After I had finished this article, a friend forwarded to me the following quotation. The author is not someone who wrote a century ago or earlier, but someone who writes today. It shows how the lessons of violence, delivered early, may affect children for their entire lifetime. Those children will later do the same to their children, or to whole nations, and even be proud of it as their parents were. Here is the text with emphasis added by me:

"...When should a parent start using the rod of correction on a child that the Lord has brought into the family? There is no clear and specific answer to this very good question. However, it is my opinion that the correction of children should start as soon as the need for that correction is made manifest. Every discerning parent who has been blessed with a little child in his home realizes that his initial impression of the sweetness and the innocence of the child is in reality an illusion. A child very quickly demonstrates his fallen, depraved nature and reveals himself to be a selfish little beast in manifold ways. As soon as the child begins to express his own self-will (and this occurs early in life) that child needs to receive correction. My wife and I have a general goal of making sure that each of our children has his will broken by the time he reaches the age of one year. To do this, a child must receive correction when he is a small infant. Every parent recognizes that this self-will begins early as he has witnessed his child stiffen his back and boldly demonstrate his rebellion and self-will even though he has been fed, diapered, and cared for in every other physical way...

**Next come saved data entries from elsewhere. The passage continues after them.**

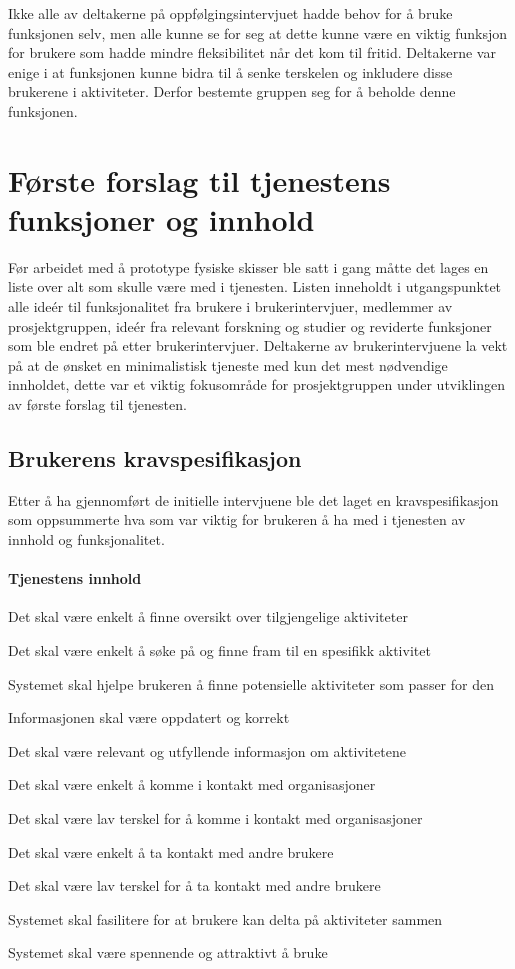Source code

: Ikke alle av deltakerne på oppfølgingsintervjuet hadde behov for å bruke funksjonen selv, men alle kunne se for seg at dette kunne være en viktig funksjon for brukere som hadde mindre fleksibilitet når det kom til fritid. Deltakerne var enige i at funksjonen kunne bidra til å senke terskelen og inkludere disse brukerene i aktiviteter. Derfor bestemte gruppen seg for å beholde denne funksjonen.

\section{Første forslag til tjenestens funksjoner og innhold}

Før arbeidet med å prototype fysiske skisser ble satt i gang måtte det lages en liste over alt som skulle være med i tjenesten. Listen inneholdt i utgangspunktet alle ideér til funksjonalitet fra brukere i brukerintervjuer, medlemmer av prosjektgruppen, ideér fra relevant forskning og studier og reviderte funksjoner som ble endret på etter brukerintervjuer. Deltakerne av brukerintervjuene la vekt på at de ønsket en minimalistisk tjeneste med kun det mest nødvendige innholdet, dette var et viktig fokusområde for prosjektgruppen under utviklingen av første forslag til tjenesten.

\subsection{Brukerens kravspesifikasjon}
\label{section:kravspec}
Etter å ha gjennomført de initielle intervjuene ble det laget en kravspesifikasjon som oppsummerte hva som var viktig for brukeren å ha med i tjenesten av innhold og funksjonalitet.

\paragraph{Tjenestens innhold}
\begin{compactitem}
\item Det skal være enkelt å finne oversikt over tilgjengelige aktiviteter
\item Det skal være enkelt å søke på og finne fram til en spesifikk aktivitet
\item Systemet skal hjelpe brukeren å finne potensielle aktiviteter som passer for den
\item Informasjonen skal være oppdatert og korrekt
\item Det skal være relevant og utfyllende informasjon om aktivitetene
\item Det skal være enkelt å komme i kontakt med organisasjoner
\item Det skal være lav terskel for å komme i kontakt med organisasjoner
\item Det skal være enkelt å ta kontakt med andre brukere
\item Det skal være lav terskel for å ta kontakt med andre brukere
\item Systemet skal fasilitere for at brukere kan delta på aktiviteter sammen
\item Systemet skal være spennende og attraktivt å bruke
\end{compactitem}

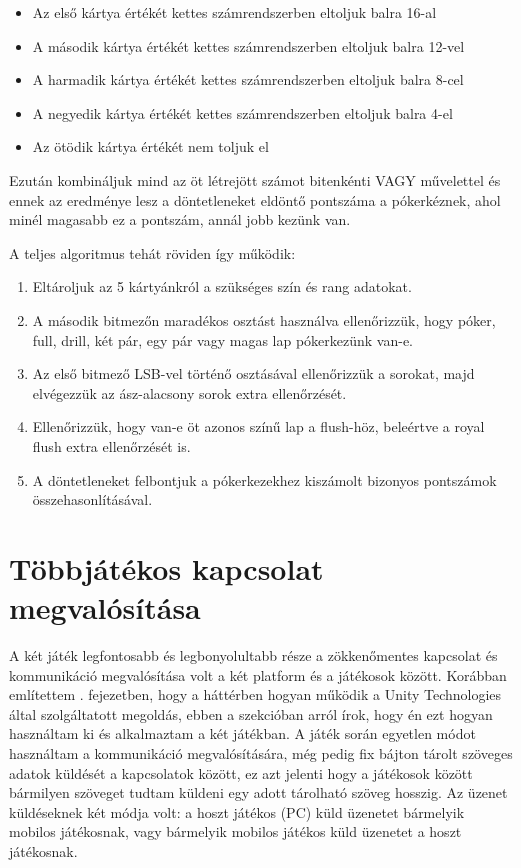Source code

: \documentclass[]{thesis-ekf}
\theoremstyle{definition}
\theoremstyle{remark}
\begin{document}
\begin{enumerate}
\begin{itemize}
		\begin{itemize}
			\item Az első kártya értékét kettes számrendszerben eltoljuk balra 16-al
			\item A második kártya értékét kettes számrendszerben eltoljuk balra 12-vel
			\item A harmadik kártya értékét kettes számrendszerben eltoljuk balra 8-cel
			\item A negyedik kártya értékét kettes számrendszerben eltoljuk balra 4-el
			\item Az ötödik kártya értékét nem toljuk el
		\end{itemize}  
		Ezután kombináljuk mind az öt létrejött számot bitenkénti VAGY művelettel és ennek az eredménye lesz a döntetleneket eldöntő pontszáma a pókerkéznek, ahol minél magasabb ez a pontszám, annál jobb kezünk van.
	\end{itemize}
	
\end{enumerate}

A teljes algoritmus tehát röviden így működik:

\begin{enumerate}
	\item Eltároljuk az 5 kártyánkról a szükséges szín és rang adatokat.
	\item A második bitmezőn maradékos osztást használva ellenőrizzük, hogy póker, full, drill, két pár, egy pár vagy magas lap pókerkezünk van-e.
	\item Az első bitmező LSB-vel történő osztásával ellenőrizzük a sorokat, majd elvégezzük az ász-alacsony sorok extra ellenőrzését.
	\item Ellenőrizzük, hogy van-e öt azonos színű lap a flush-höz, beleértve a royal flush extra ellenőrzését is.
	\item A döntetleneket felbontjuk a pókerkezekhez kiszámolt bizonyos pontszámok összehasonlításával.
\end{enumerate}

\section{Többjátékos kapcsolat megvalósítása}
\label{sec-tobbjatekoskapcsolat}

A két játék legfontosabb és legbonyolultabb része a zökkenőmentes kapcsolat és kommunikáció megvalósítása volt a két platform és a játékosok között. Korábban említettem . fejezetben, hogy a háttérben hogyan működik a Unity Technologies által szolgáltatott megoldás, ebben a szekcióban arról írok, hogy én ezt hogyan használtam ki és alkalmaztam a két játékban. A játék során egyetlen módot használtam a kommunikáció megvalósítására, még pedig fix bájton tárolt szöveges adatok küldését a kapcsolatok között, ez azt jelenti hogy a játékosok között bármilyen szöveget tudtam küldeni egy adott tárolható szöveg hosszig. Az üzenet küldéseknek két módja volt: a hoszt játékos (PC) küld üzenetet bármelyik mobilos játékosnak, vagy bármelyik mobilos játékos küld üzenetet a hoszt játékosnak.
\end{document}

"...In my position as the director of a rehabilitation ministry for troubled teenage girls, I receive phone calls daily from desperate parents all across the United States. They have children for whom all hope seems to be gone because they did not start the use of the rod of correction while there was hope as the Scriptures mandated. I do not mean to discourage parents with older teenagers, who have suddenly been exposed to God's inspired instructions in this matter. As long as you have a child under your authority and your home where you can directly supervise and correct him, there still is hope that you may turn that child from his wicked ways and break his will. You may still teach him to submit to authority in his life...

"...Christian parents must be very wise today in how they carry out Godly correction. I would encourage you to be vigorous and consistent in the application of these procedures in the privacy of your home. I cannot completely tell you the grief I have shared with so many parents who have telephoned me and asked me in tears to somehow help their daughter. They have asked to get their daughter back from the welfare authorities or other bureaucrats. You see, many parents who have educated their child with the rod of correction in order to make them do right have found out in shocked disbelief that even the authorities of our local and state governments are against the implementation of this Godly method of training a child. Countless parents could give you vivid testimony of how various authorities have come to their door and have taken away their children because the parents were observed correcting their child with the rod of correction as God ordered them to do. You must correct your child in the privacy of your home so that the fruit of your training will be so indelibly fixed on the child's heart that you will not have to use the rod of correction in a public setting and expose your family to this very real risk in today's permissive lawless society..."

My friend, who sent me this terrible text, commented: “When I read this stuff, I feel as though I've stumbled on a plot to poison a major urban water supply.” So do I.